Update all relevant spatial structures. In the general case, this is just updating the coordinates of the points and the pointer to the domain object. In particular, because the neighbor searches we do are Euclidean distance in periodic sheared coordinates, we first use the Domain object to obtain the coordinates in deformed coordinates, which we save as a member self._pts.

Parameters:

  • pts (array) – The points in regular orthogonal Cartesian coordinates where we want neighbors

  • Dom (Domain object) – The Domain object that we’ll be doing the computation on

TrimListEuclideanDist(rcut, neighbors)

This method will trim the list of neighbors to eliminate any superfluous ones. In particular, because the neighbor search happens on the periodic sheared domain, it’s necessary to include a safety factor \(S(g)\) so that we catch all pairs of points that are \(r_c\) apart in the Euclian metric. However, this can result in extra neighbors that are within \(r_c(1+S(g))\) in the sheared coordinates, but not actually within \(r_c\) in the Euclidean metric in regular coordinates. The purpose of this method is to eliminate those points.

Parameters:

  • rcut (double) – The cutoff distance below which we want all neighbors

  • neighbors (list) – List of pairs \((i,j)\) of points that are within \(r_c(1+S(g))\) of each other when the search is done in sheared coordinates with a safety factor.

Returns:

List of pairs \((i,j)\) of points that are actually within \(r_c\) of each other in the Euclidean metric, with periodicity in the sheared directions.

Return type:

list

selfNeighborList(rcut, numperfiber=1)

This is the main method that computes the list of pairs of points \((i,j)\) that are within \(r_c\) of each other.
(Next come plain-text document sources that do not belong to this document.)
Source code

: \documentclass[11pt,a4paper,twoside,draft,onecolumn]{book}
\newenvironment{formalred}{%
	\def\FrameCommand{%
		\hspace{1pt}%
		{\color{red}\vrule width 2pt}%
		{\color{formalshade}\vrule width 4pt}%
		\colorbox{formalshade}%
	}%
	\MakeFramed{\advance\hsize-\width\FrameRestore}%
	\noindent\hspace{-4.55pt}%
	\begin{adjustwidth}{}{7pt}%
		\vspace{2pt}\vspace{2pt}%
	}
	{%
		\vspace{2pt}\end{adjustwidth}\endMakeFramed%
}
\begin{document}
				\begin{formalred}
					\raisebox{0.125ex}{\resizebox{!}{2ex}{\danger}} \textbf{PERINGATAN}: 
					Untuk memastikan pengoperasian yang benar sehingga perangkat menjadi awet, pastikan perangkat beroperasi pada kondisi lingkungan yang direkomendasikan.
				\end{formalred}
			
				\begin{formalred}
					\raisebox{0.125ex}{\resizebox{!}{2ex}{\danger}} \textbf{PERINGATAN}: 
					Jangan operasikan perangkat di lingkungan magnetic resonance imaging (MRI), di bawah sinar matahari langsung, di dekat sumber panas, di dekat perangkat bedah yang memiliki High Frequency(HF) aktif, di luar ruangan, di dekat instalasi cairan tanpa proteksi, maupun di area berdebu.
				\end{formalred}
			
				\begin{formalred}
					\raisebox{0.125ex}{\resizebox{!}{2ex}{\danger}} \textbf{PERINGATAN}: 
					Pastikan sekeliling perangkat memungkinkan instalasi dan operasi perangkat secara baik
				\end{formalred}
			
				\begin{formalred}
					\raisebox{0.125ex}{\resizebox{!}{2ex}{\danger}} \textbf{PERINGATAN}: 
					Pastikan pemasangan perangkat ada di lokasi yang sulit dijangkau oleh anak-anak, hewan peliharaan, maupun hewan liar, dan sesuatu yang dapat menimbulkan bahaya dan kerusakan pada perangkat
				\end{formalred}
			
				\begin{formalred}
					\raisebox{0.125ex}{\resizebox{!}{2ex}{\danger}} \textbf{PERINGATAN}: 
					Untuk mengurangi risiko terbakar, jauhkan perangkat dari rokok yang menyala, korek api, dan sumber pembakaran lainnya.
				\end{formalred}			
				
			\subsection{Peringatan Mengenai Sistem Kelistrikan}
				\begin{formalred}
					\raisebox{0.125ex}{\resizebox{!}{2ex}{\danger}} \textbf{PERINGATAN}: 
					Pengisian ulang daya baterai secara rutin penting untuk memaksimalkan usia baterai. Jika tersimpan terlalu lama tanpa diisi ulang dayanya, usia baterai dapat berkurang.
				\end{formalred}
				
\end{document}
This search will compute all pairs of points that are within \(r_c(1+S(g))\) of each other in the sheared coordinates. Then it will call the method TrimListEuclideanDist above to trim the list to pairs of points that are actually \(r_c\) or less apart in the Euclidean metric. In this general class, we use a quadratic loop.

Parameters:

  • rcut (double) – The cutoff distance \(r_c\)

  • numperfiber (int, optional) – The number of points per fiber. Does not do anything in the base class.

Returns:

List of pairs \((i,j)\) of points that are within \(r_c\) of each other in the Euclidean metric, with periodicity in the sheared directions.

Return type:

list

otherNeighborsList(other, rcut)

Compute a list of neighbors between 2 different point sets.

Parameters:

  • other (array) – Array of “other” points that we want to search against. Specifically, we want neighbors of the array stored in this class that are in the set other.

  • rcut (double) – The cutoff distance \(r_c\)

Returns:

The list has \(N_i\) entries, where \(N_i\) is the number of points in self._pts (the points stored in this class). The \(i\)th entry of the list is the neighbors (indexed by their location in other) of point \(i\).

Return type:

list

class SpatialDatabase.CellLinkedList(pts, Dom, nThr=1, useGPU=False)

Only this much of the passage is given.